Él acoge la memoria del mundo y también la profecía del mundo; la historia pretérita de la Humanidad y la brumosa historia venidera.

Todo está resumido y prevenido en esa antorcha que va de mano en mano iluminando la tiniebla.

Evocar la casi infinita continuidad y la inabarcable herencia de los libros, en cuyo regazo se apacienta la sabiduría y la curiosidad y el cataclismo y el amor de los hombres, me enaltece y me emociona.

Ellos me conducen a una compartida serenidad, y cada día me imagino menos sin su compañía generosa.

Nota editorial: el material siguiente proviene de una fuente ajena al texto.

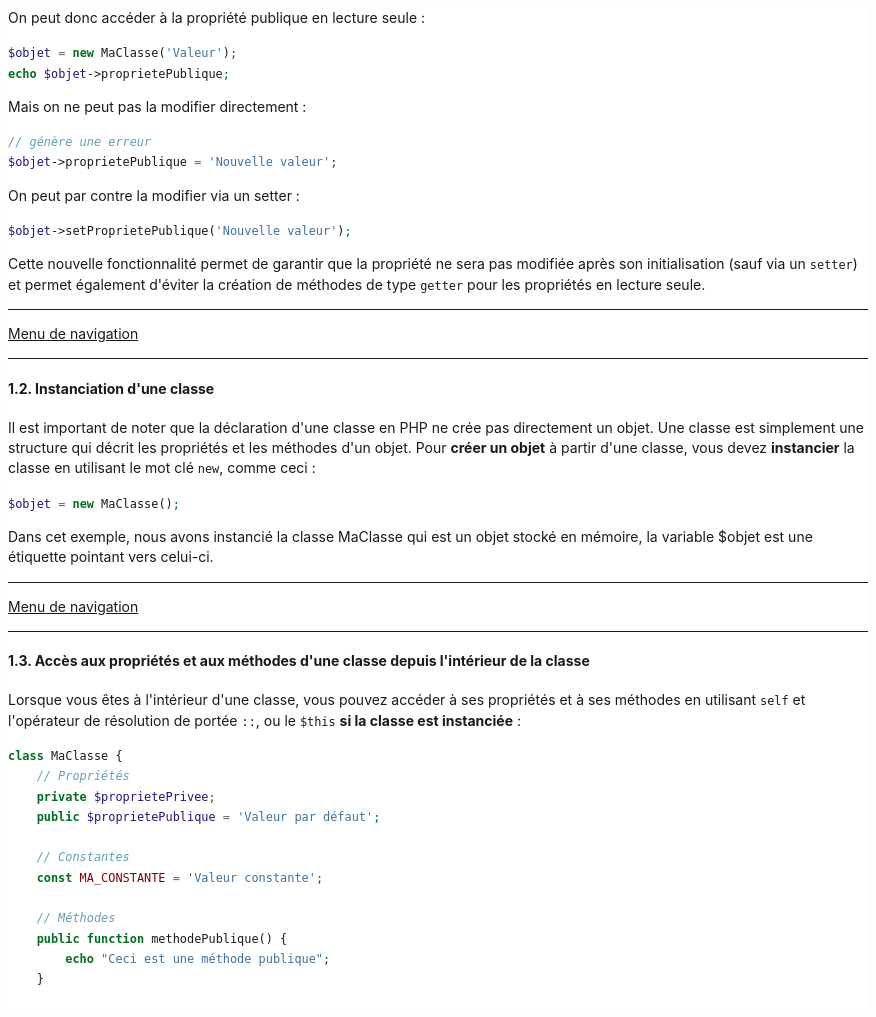 On peut donc accéder à la propriété publique en lecture seule :

```php
$objet = new MaClasse('Valeur');
echo $objet->proprietePublique;
```

Mais on ne peut pas la modifier directement :

```php
// génère une erreur
$objet->proprietePublique = 'Nouvelle valeur'; 
```

On peut par contre la modifier via un setter :

```php
$objet->setProprietePublique('Nouvelle valeur');
```

Cette nouvelle fonctionnalité permet de garantir que la propriété ne sera pas modifiée après son initialisation (sauf via un `setter`) et permet également d'éviter la création de méthodes de type `getter` pour les propriétés en lecture seule.

---

[Menu de navigation](#menu-de-navigation)

---

#### 1.2. Instanciation d'une classe

Il est important de noter que la déclaration d'une classe en PHP ne crée pas directement un objet. Une classe est simplement une structure qui décrit les propriétés et les méthodes d'un objet. Pour **créer un objet** à partir d'une classe, vous devez **instancier** la classe en utilisant le mot clé `new`, comme ceci :

```php
$objet = new MaClasse();
```

Dans cet exemple, nous avons instancié la classe MaClasse qui est un objet stocké en mémoire, la variable $objet est une étiquette pointant vers celui-ci.


---

[Menu de navigation](#menu-de-navigation)

---


#### 1.3. Accès aux propriétés et aux méthodes d'une classe depuis l'intérieur de la classe

Lorsque vous êtes à l'intérieur d'une classe, vous pouvez accéder à ses propriétés et à ses méthodes en utilisant `self` et l'opérateur de résolution de portée `::`, ou le `$this` **si la classe est instanciée** :

```php
class MaClasse {
    // Propriétés
    private $proprietePrivee;
    public $proprietePublique = 'Valeur par défaut';
    
    // Constantes
    const MA_CONSTANTE = 'Valeur constante';

    // Méthodes
    public function methodePublique() {
        echo "Ceci est une méthode publique";
    }
    
```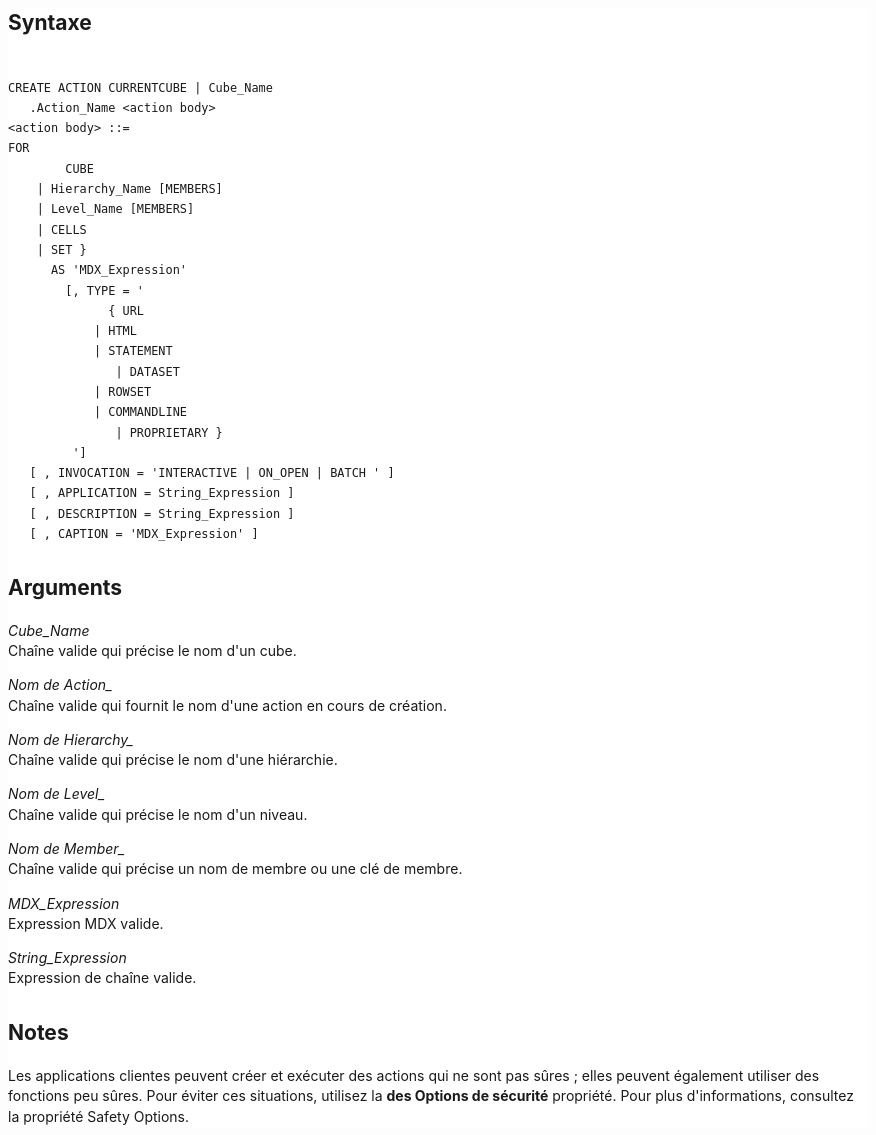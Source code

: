 ## <a name="syntax"></a>Syntaxe  
  
```  
  
CREATE ACTION CURRENTCUBE | Cube_Name  
   .Action_Name <action body>  
<action body> ::=   
FOR   
        CUBE   
    | Hierarchy_Name [MEMBERS]   
    | Level_Name [MEMBERS]   
    | CELLS   
    | SET }   
      AS 'MDX_Expression'   
        [, TYPE = '  
              { URL   
            | HTML   
            | STATEMENT   
               | DATASET   
            | ROWSET   
            | COMMANDLINE   
               | PROPRIETARY }   
         ']  
   [ , INVOCATION = 'INTERACTIVE | ON_OPEN | BATCH ' ]  
   [ , APPLICATION = String_Expression ]  
   [ , DESCRIPTION = String_Expression ]  
   [ , CAPTION = 'MDX_Expression' ]  
```  
  
## <a name="arguments"></a>Arguments  
 *Cube_Name*  
 Chaîne valide qui précise le nom d'un cube.  
  
 *Nom de Action_*  
 Chaîne valide qui fournit le nom d'une action en cours de création.  
  
 *Nom de Hierarchy_*  
 Chaîne valide qui précise le nom d'une hiérarchie.  
  
 *Nom de Level_*  
 Chaîne valide qui précise le nom d'un niveau.  
  
 *Nom de Member_*  
 Chaîne valide qui précise un nom de membre ou une clé de membre.  
  
 *MDX_Expression*  
 Expression MDX valide.  
  
 *String_Expression*  
 Expression de chaîne valide.  
  
## <a name="remarks"></a>Notes  
 Les applications clientes peuvent créer et exécuter des actions qui ne sont pas sûres ; elles peuvent également utiliser des fonctions peu sûres. Pour éviter ces situations, utilisez la **des Options de sécurité** propriété. Pour plus d'informations, consultez la propriété Safety Options.  
  
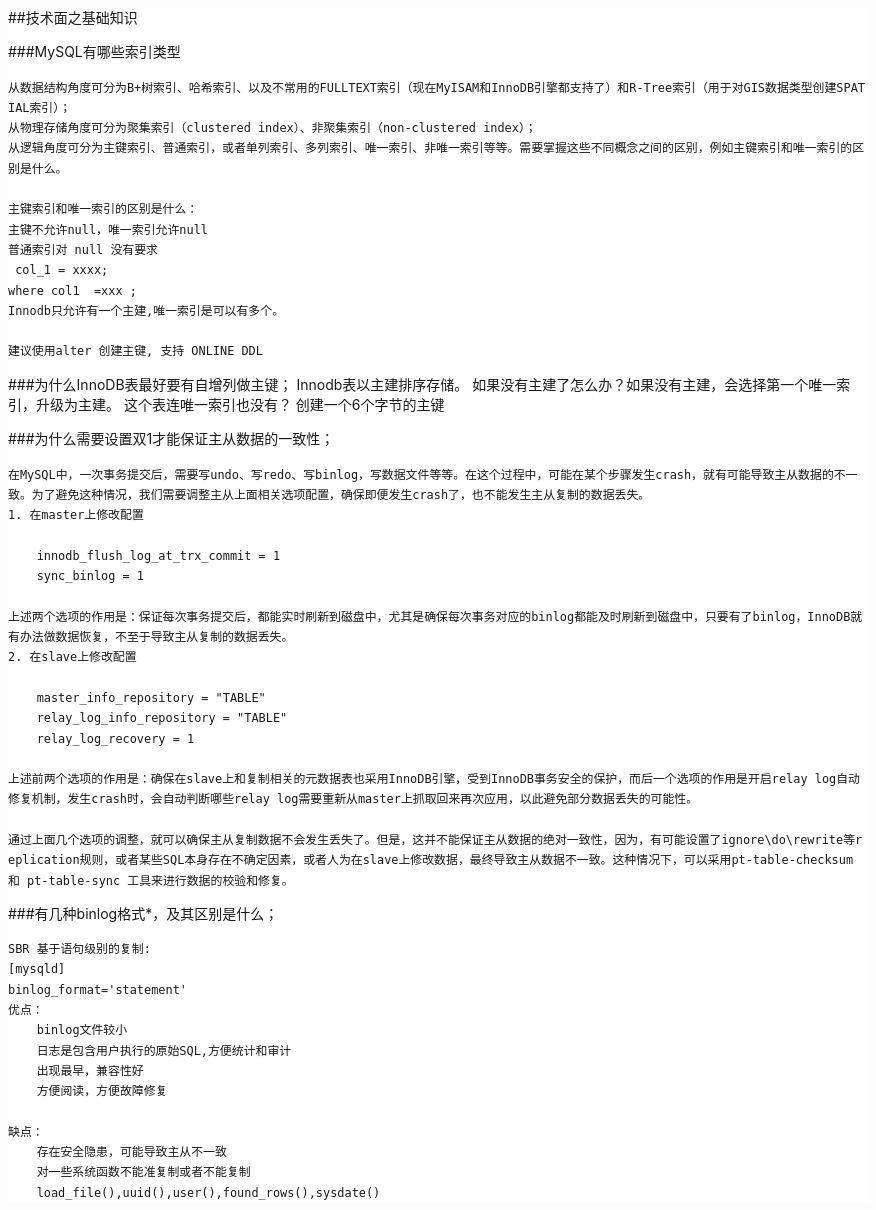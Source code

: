 ##技术面之基础知识

###MySQL有哪些索引类型

    从数据结构角度可分为B+树索引、哈希索引、以及不常用的FULLTEXT索引（现在MyISAM和InnoDB引擎都支持了）和R-Tree索引（用于对GIS数据类型创建SPATIAL索引）；
    从物理存储角度可分为聚集索引（clustered index）、非聚集索引（non-clustered index）；
    从逻辑角度可分为主键索引、普通索引，或者单列索引、多列索引、唯一索引、非唯一索引等等。需要掌握这些不同概念之间的区别，例如主键索引和唯一索引的区别是什么。

    主键索引和唯一索引的区别是什么：
    主键不允许null，唯一索引允许null 
    普通索引对 null 没有要求
     col_1 = xxxx; 
    where col1  =xxx ; 
    Innodb只允许有一个主建,唯一索引是可以有多个。
    
    建议使用alter 创建主键, 支持 ONLINE DDL 

###为什么InnoDB表最好要有自增列做主键；
    Innodb表以主建排序存储。
    如果没有主建了怎么办？如果没有主建，会选择第一个唯一索引，升级为主建。
    这个表连唯一索引也没有？ 创建一个6个字节的主键


###为什么需要设置双1才能保证主从数据的一致性；

    在MySQL中，一次事务提交后，需要写undo、写redo、写binlog，写数据文件等等。在这个过程中，可能在某个步骤发生crash，就有可能导致主从数据的不一致。为了避免这种情况，我们需要调整主从上面相关选项配置，确保即便发生crash了，也不能发生主从复制的数据丢失。
    1. 在master上修改配置

        innodb_flush_log_at_trx_commit = 1
        sync_binlog = 1

    上述两个选项的作用是：保证每次事务提交后，都能实时刷新到磁盘中，尤其是确保每次事务对应的binlog都能及时刷新到磁盘中，只要有了binlog，InnoDB就有办法做数据恢复，不至于导致主从复制的数据丢失。
    2. 在slave上修改配置

        master_info_repository = "TABLE"
        relay_log_info_repository = "TABLE"
        relay_log_recovery = 1

    上述前两个选项的作用是：确保在slave上和复制相关的元数据表也采用InnoDB引擎，受到InnoDB事务安全的保护，而后一个选项的作用是开启relay log自动修复机制，发生crash时，会自动判断哪些relay log需要重新从master上抓取回来再次应用，以此避免部分数据丢失的可能性。

    通过上面几个选项的调整，就可以确保主从复制数据不会发生丢失了。但是，这并不能保证主从数据的绝对一致性，因为，有可能设置了ignore\do\rewrite等replication规则，或者某些SQL本身存在不确定因素，或者人为在slave上修改数据，最终导致主从数据不一致。这种情况下，可以采用pt-table-checksum 和 pt-table-sync 工具来进行数据的校验和修复。

###有几种binlog格式*，及其区别是什么；

    SBR 基于语句级别的复制:
    [mysqld]
    binlog_format='statement'
    优点：
        binlog文件较小
        日志是包含用户执行的原始SQL,方便统计和审计
        出现最早，兼容性好
        方便阅读，方便故障修复

    缺点：
        存在安全隐患，可能导致主从不一致
        对一些系统函数不能准复制或者不能复制
        load_file(),uuid(),user(),found_rows(),sysdate()

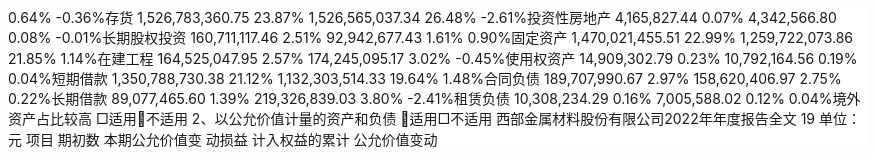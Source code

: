 0.64%
-0.36%存货
1,526,783,360.75
23.87%
1,526,565,037.34
26.48%
-2.61%投资性房地产
4,165,827.44
0.07%
4,342,566.80
0.08%
-0.01%长期股权投资
160,711,117.46
2.51%
92,942,677.43
1.61%
0.90%固定资产
1,470,021,455.51
22.99%
1,259,722,073.86
21.85%
1.14%在建工程
164,525,047.95
2.57%
174,245,095.17
3.02%
-0.45%使用权资产
14,909,302.79
0.23%
10,792,164.56
0.19%
0.04%短期借款
1,350,788,730.38
21.12%
1,132,303,514.33
19.64%
1.48%合同负债
189,707,990.67
2.97%
158,620,406.97
2.75%
0.22%长期借款
89,077,465.60
1.39%
219,326,839.03
3.80%
-2.41%租赁负债
10,308,234.29
0.16%
7,005,588.02
0.12%
0.04%境外资产占比较高
□适用不适用
2、以公允价值计量的资产和负债
适用□不适用
西部金属材料股份有限公司2022年年度报告全文
19
单位：元
项目
期初数
本期公允价值变
动损益
计入权益的累计
公允价值变动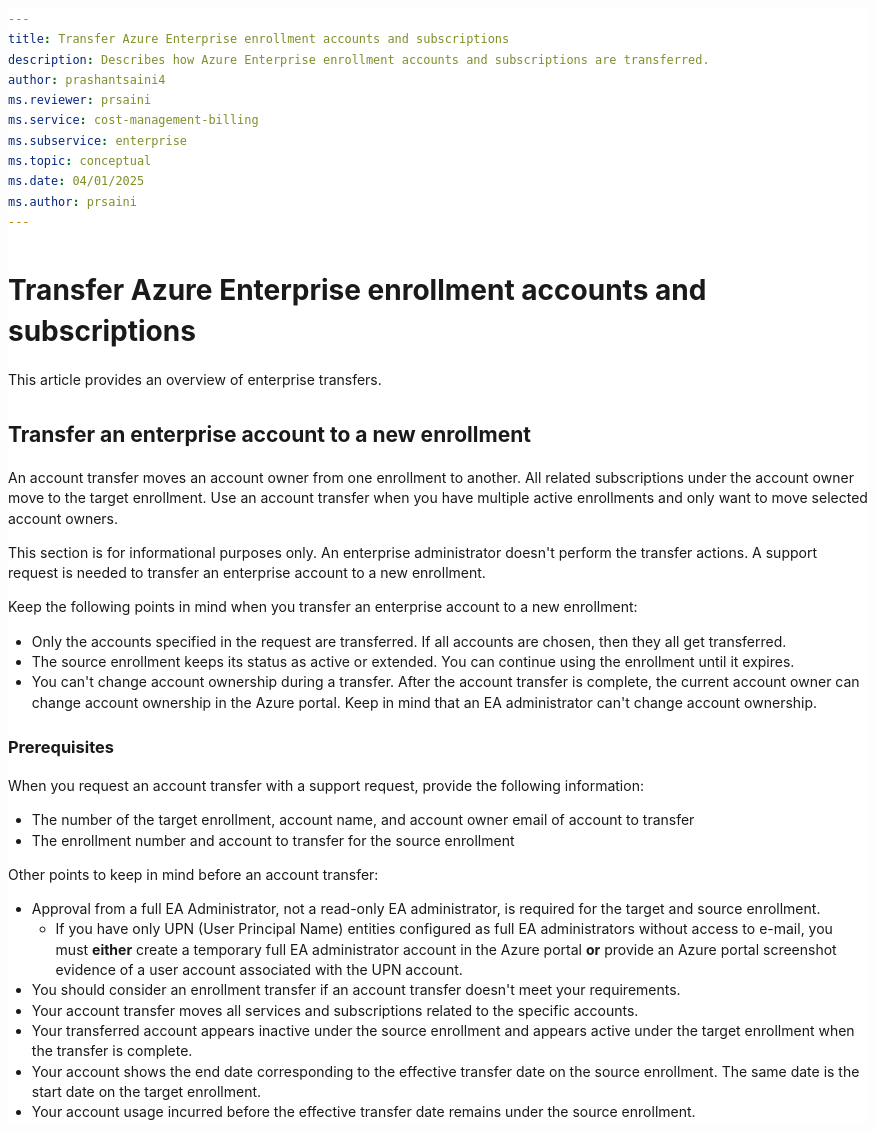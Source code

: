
 ```yaml
---
title: Transfer Azure Enterprise enrollment accounts and subscriptions
description: Describes how Azure Enterprise enrollment accounts and subscriptions are transferred.
author: prashantsaini4
ms.reviewer: prsaini
ms.service: cost-management-billing
ms.subservice: enterprise
ms.topic: conceptual
ms.date: 04/01/2025
ms.author: prsaini
---
```


# Transfer Azure Enterprise enrollment accounts and subscriptions

This article provides an overview of enterprise transfers.

## Transfer an enterprise account to a new enrollment

An account transfer moves an account owner from one enrollment to another. All related subscriptions under the account owner move to the target enrollment. Use an account transfer when you have multiple active enrollments and only want to move selected account owners.

This section is for informational purposes only. An enterprise administrator doesn't perform the transfer actions. A support request is needed to transfer an enterprise account to a new enrollment.

Keep the following points in mind when you transfer an enterprise account to a new enrollment:

- Only the accounts specified in the request are transferred. If all accounts are chosen, then they all get transferred.
- The source enrollment keeps its status as active or extended. You can continue using the enrollment until it expires.
- You can't change account ownership during a transfer. After the account transfer is complete, the current account owner can change account ownership in the Azure portal. Keep in mind that an EA administrator can't change account ownership.

### Prerequisites

When you request an account transfer with a support request, provide the following information:

- The number of the target enrollment, account name, and account owner email of account to transfer
- The enrollment number and account to transfer for the source enrollment

Other points to keep in mind before an account transfer:

- Approval from a full EA Administrator, not a read-only EA administrator, is required for the target and source enrollment.
    - If you have only UPN (User Principal Name) entities configured as full EA administrators without access to e-mail, you must **either** create a temporary full EA administrator account in the Azure portal **or** provide an Azure portal screenshot evidence of a user account associated with the UPN account.
- You should consider an enrollment transfer if an account transfer doesn't meet your requirements.
- Your account transfer moves all services and subscriptions related to the specific accounts.
- Your transferred account appears inactive under the source enrollment and appears active under the target enrollment when the transfer is complete.
- Your account shows the end date corresponding to the effective transfer date on the source enrollment. The same date is the start date on the target enrollment.
- Your account usage incurred before the effective transfer date remains under the source enrollment.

En éstos de la Alhambra, no sólo me instruye su contenido, sino el ambiente que los rodeó y los saboreó: las negligentes estanterías en las que descansaron, el meticuloso trabajo de quien los escribió y de quien los copió y de quien los cosió y encuadernó, un inmarchito aroma de humedad y de piel, sus palabras que fueron susurradas, las vibraciones que provocaron en algún corazón, o las llagas que restañaron. Los objetos, a los que nunca respetamos lo bastante, son enriquecidos por quienes los usaron a través de los años, a través de los siglos. Tomo en ocasiones libros que pertenecieron a mi antepasado Mohamed “el Faquí”; tomo otros que provienen de la biblioteca omeya de Alhaquem II, que reunió en Medina Azahara más de 600 mil volúmenes, antes de que la barbarie humana la destruyera, y me quedo sobrecogido, sin atreverme a leer, como con un corazón entre los dedos, o como con un pájaro inmóvil y anhelante que podría, de súbito, romper a gorjear. Aquí en Andarax hay horas en que el libro es en sí mismo, independientemente de lo que contiene y significa, el que palpita y emana y quema y apresura el ritmo del mediodía y satura las tardes. En esas horas es la fusión de quienes lo escribieron y confeccionaron y de los lectores previos a mí lo que más me conmueve; el engarce con los dueños sucesivos que acaso un día, como ahora yo, volvieron su imaginación hacia atrás y se vincularon con el pasado, igual que yo hago hoy con el mío, del que ellos forman ya parte. O quizá miraron hacia su futuro y me entrevieron o me adivinaron a mí, lector también, o sultán derrocado, tataranieto suyo.